Na sexta-feira, o Facebook, que também detém o Instagram e o WhatsApp, perdeu o último recurso no Supremo Tribunal Irlandês, em que tentou provar que os dados que envia para os EUA estão seguros, como avançou a Reuters. Desta forma, a operação da rede social na Europa está, outra vez, dependente da Comissão de Proteção de Dados da Irlanda (DPC, na sigla em inglês), responsável na União Europeia por fiscalizar o Facebook (é aí que a empresa tem a sede na UE), que vai decidir se os dados têm ou não de ficar no continente.
“Recuso todas as medidas solicitadas pelo Facebook Irlanda e rejeito as alegações feitas por este no processo”, disse o juiz David Barniville no acórdão final, como cita a agência de notícias. Segundo o mesmo acórdão, a empresa não foi capaz de justificar o motivo pelo qual o inquérito da DPC não podia continuar.

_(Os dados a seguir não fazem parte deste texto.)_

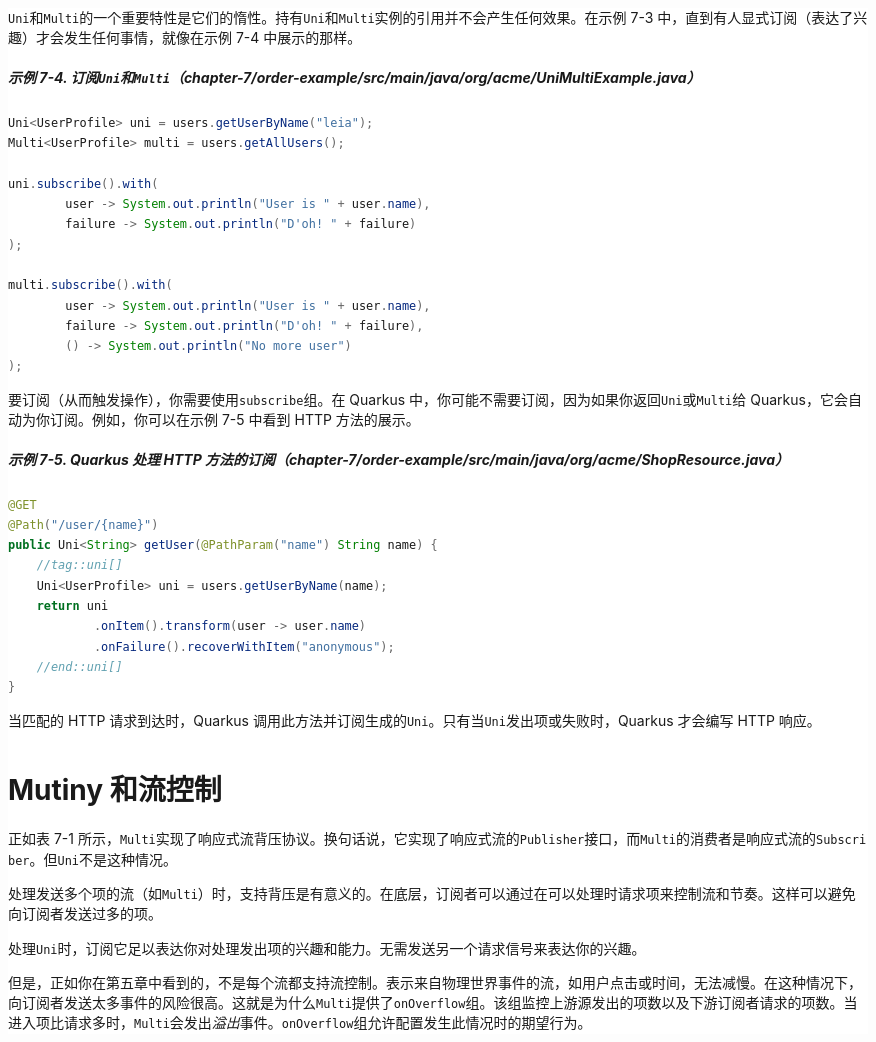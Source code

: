 `Uni`和`Multi`的一个重要特性是它们的惰性。持有`Uni`和`Multi`实例的引用并不会产生任何效果。在示例 7-3 中，直到有人显式订阅（表达了兴趣）才会发生任何事情，就像在示例 7-4 中展示的那样。

##### 示例 7-4\. 订阅`Uni`和`Multi`（*chapter-7/order-example/src/main/java/org/acme/UniMultiExample.java*）

```java
Uni<UserProfile> uni = users.getUserByName("leia");
Multi<UserProfile> multi = users.getAllUsers();

uni.subscribe().with(
        user -> System.out.println("User is " + user.name),
        failure -> System.out.println("D'oh! " + failure)
);

multi.subscribe().with(
        user -> System.out.println("User is " + user.name),
        failure -> System.out.println("D'oh! " + failure),
        () -> System.out.println("No more user")
);
```

要订阅（从而触发操作），你需要使用`subscribe`组。在 Quarkus 中，你可能不需要订阅，因为如果你返回`Uni`或`Multi`给 Quarkus，它会自动为你订阅。例如，你可以在示例 7-5 中看到 HTTP 方法的展示。

##### 示例 7-5\. Quarkus 处理 HTTP 方法的订阅（*chapter-7/order-example/src/main/java/org/acme/ShopResource.java*）

```java
@GET
@Path("/user/{name}")
public Uni<String> getUser(@PathParam("name") String name) {
    //tag::uni[]
    Uni<UserProfile> uni = users.getUserByName(name);
    return uni
            .onItem().transform(user -> user.name)
            .onFailure().recoverWithItem("anonymous");
    //end::uni[]
}
```

当匹配的 HTTP 请求到达时，Quarkus 调用此方法并订阅生成的`Uni`。只有当`Uni`发出项或失败时，Quarkus 才会编写 HTTP 响应。

# Mutiny 和流控制

正如表 7-1 所示，`Multi`实现了响应式流背压协议。换句话说，它实现了响应式流的`Publisher`接口，而`Multi`的消费者是响应式流的`Subscriber`。但`Uni`不是这种情况。

处理发送多个项的流（如`Multi`）时，支持背压是有意义的。在底层，订阅者可以通过在可以处理时请求项来控制流和节奏。这样可以避免向订阅者发送过多的项。

处理`Uni`时，订阅它足以表达你对处理发出项的兴趣和能力。无需发送另一个请求信号来表达你的兴趣。

但是，正如你在第五章中看到的，不是每个流都支持流控制。表示来自物理世界事件的流，如用户点击或时间，无法减慢。在这种情况下，向订阅者发送太多事件的风险很高。这就是为什么`Multi`提供了`onOverflow`组。该组监控上游源发出的项数以及下游订阅者请求的项数。当进入项比请求多时，`Multi`会发出*溢出*事件。`onOverflow`组允许配置发生此情况时的期望行为。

Esta decisão decorre do acórdão Schrems II, proferido pelo Tribunal de Justiça da União Europeia em julho de 2020. Este caso surgiu há oito anos com uma queixa do ativista Maximillian (Max) Schrems, que alegou que o Facebook Irlanda transferiu indevidamente dados pessoais seus para o Facebook Inc., nos EUA. De acordo com este tribunal, e como tem sido interpretado a DPC, o envio de dados para os Estados Unidos pode pô-los em causa devido a programas de vigilância em massa, como o PRISM. O PRISM existe devido a algumas normas americanas, como a Lei de Vigilância de Inteligência Estrangeira (FISA, na sigla original) que, com uma emenda de 2007, passou a permitir — teoricamente — que os EUA acedam a dados de empresas sem terem de as informar.
Em agosto de 2020, a DPC iniciou um inquérito à atividade do Facebook na UE e aplicou uma medida provisória na qual obrigava a rede social a cessar o envio de dados para os EUA, onde a empresa tem a sua sede principal. O Facebook recorreu desta decisão tendo como objetivo evitar danos “irreversíveis” para o seu negócio, como alegou na altura. Este pedido, contudo, foi negado na sexta-feira.

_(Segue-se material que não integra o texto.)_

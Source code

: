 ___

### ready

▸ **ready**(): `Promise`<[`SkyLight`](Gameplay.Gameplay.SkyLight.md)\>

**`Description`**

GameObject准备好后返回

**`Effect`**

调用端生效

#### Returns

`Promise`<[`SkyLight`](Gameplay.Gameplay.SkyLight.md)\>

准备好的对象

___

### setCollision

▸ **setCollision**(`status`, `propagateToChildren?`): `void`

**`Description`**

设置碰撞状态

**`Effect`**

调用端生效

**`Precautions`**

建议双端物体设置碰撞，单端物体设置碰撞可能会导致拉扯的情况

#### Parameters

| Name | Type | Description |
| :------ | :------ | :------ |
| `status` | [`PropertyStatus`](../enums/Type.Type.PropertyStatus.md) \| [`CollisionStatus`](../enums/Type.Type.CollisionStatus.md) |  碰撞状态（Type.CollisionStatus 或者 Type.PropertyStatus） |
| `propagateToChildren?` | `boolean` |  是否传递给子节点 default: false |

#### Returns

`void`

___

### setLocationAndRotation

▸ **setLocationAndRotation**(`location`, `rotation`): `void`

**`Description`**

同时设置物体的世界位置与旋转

À Reuters, Max Schrems diz que este resultado era “inevitável”. Além disso, o ativista diz que a DPC não tem nenhuma alternativa que não passe por suspender o envio de dados do Facebook para os EUA. Como o inquérito ainda não foi concluído — espera-se que o seja nos próximos meses — ainda não se sabe o que é que pode realmente acontecer.

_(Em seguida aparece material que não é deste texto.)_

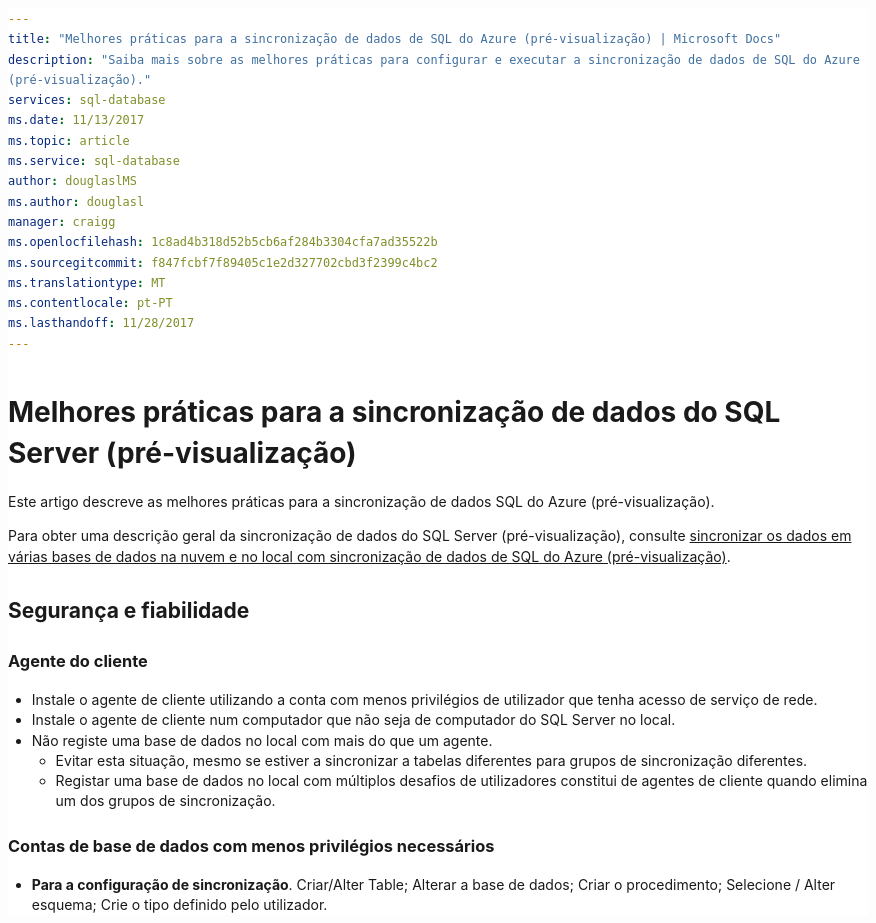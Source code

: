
 ```yaml
---
title: "Melhores práticas para a sincronização de dados de SQL do Azure (pré-visualização) | Microsoft Docs"
description: "Saiba mais sobre as melhores práticas para configurar e executar a sincronização de dados de SQL do Azure (pré-visualização)."
services: sql-database
ms.date: 11/13/2017
ms.topic: article
ms.service: sql-database
author: douglaslMS
ms.author: douglasl
manager: craigg
ms.openlocfilehash: 1c8ad4b318d52b5cb6af284b3304cfa7ad35522b
ms.sourcegitcommit: f847fcbf7f89405c1e2d327702cbd3f2399c4bc2
ms.translationtype: MT
ms.contentlocale: pt-PT
ms.lasthandoff: 11/28/2017
---
```

# <a name="best-practices-for-sql-data-sync-preview"></a>Melhores práticas para a sincronização de dados do SQL Server (pré-visualização) 

Este artigo descreve as melhores práticas para a sincronização de dados SQL do Azure (pré-visualização).

Para obter uma descrição geral da sincronização de dados do SQL Server (pré-visualização), consulte [sincronizar os dados em várias bases de dados na nuvem e no local com sincronização de dados de SQL do Azure (pré-visualização)](sql-database-sync-data.md).

## <a name="security-and-reliability"></a>Segurança e fiabilidade

### <a name="client-agent"></a>Agente do cliente

-   Instale o agente de cliente utilizando a conta com menos privilégios de utilizador que tenha acesso de serviço de rede.  
-   Instale o agente de cliente num computador que não seja de computador do SQL Server no local.  
-   Não registe uma base de dados no local com mais do que um agente.    
    -   Evitar esta situação, mesmo se estiver a sincronizar a tabelas diferentes para grupos de sincronização diferentes.  
    -   Registar uma base de dados no local com múltiplos desafios de utilizadores constitui de agentes de cliente quando elimina um dos grupos de sincronização.

### <a name="database-accounts-with-least-required-privileges"></a>Contas de base de dados com menos privilégios necessários

-   **Para a configuração de sincronização**. Criar/Alter Table; Alterar a base de dados; Criar o procedimento; Selecione / Alter esquema; Crie o tipo definido pelo utilizador.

Ao Observador, um porta-voz do Facebook disse que “a questão maior de como os dados se podem mover em todo o mundo continua a ser algo de uma importância significativa para milhares de empresas europeias e americanas que conectam clientes, amigos, familiares e funcionários em todo o Atlântico”.
Adicionalmente, a empresa refere que “como outras empresas”, segue todas as regras europeias e que confia nas cláusulas contratuais padrão e nas salvaguardas de dados adequadas para fornecer “um serviço global”. “Aguardarmos com expectativa poder defender a nossa conformidade [com as normas e princípios legais na UE] com a DPC, já que a sua decisão preliminar pode ser prejudicial não apenas para o Facebook, mas também para utilizadores e outras empresas”, adiantou ainda o mesmo porta-voz da rede social.
Esta interpretação feita pelos tribunais tem causado alguma polémica e está na origem de outros diferendos na União Europeia, como recentemente aconteceu com a operação Censos 2021 em Portugal. Com base neste acórdão, a CNPD (Comissão Nacional de Proteção de Dados portuguesa) considerou que haver apenas a possibilidade de envio de dados para os EUA pode contemplar um risco para os mesmos. Isto porque o Instituto Nacional de Estatística (INE) contratou os serviços da Clouflare, uma empresa norte-americana, para garantir a segurança do site dos censos. À semelhança da Irlanda, ainda não se sabe que outras empresas norte-americanas poderão ter repercussões devido a esta interpretação.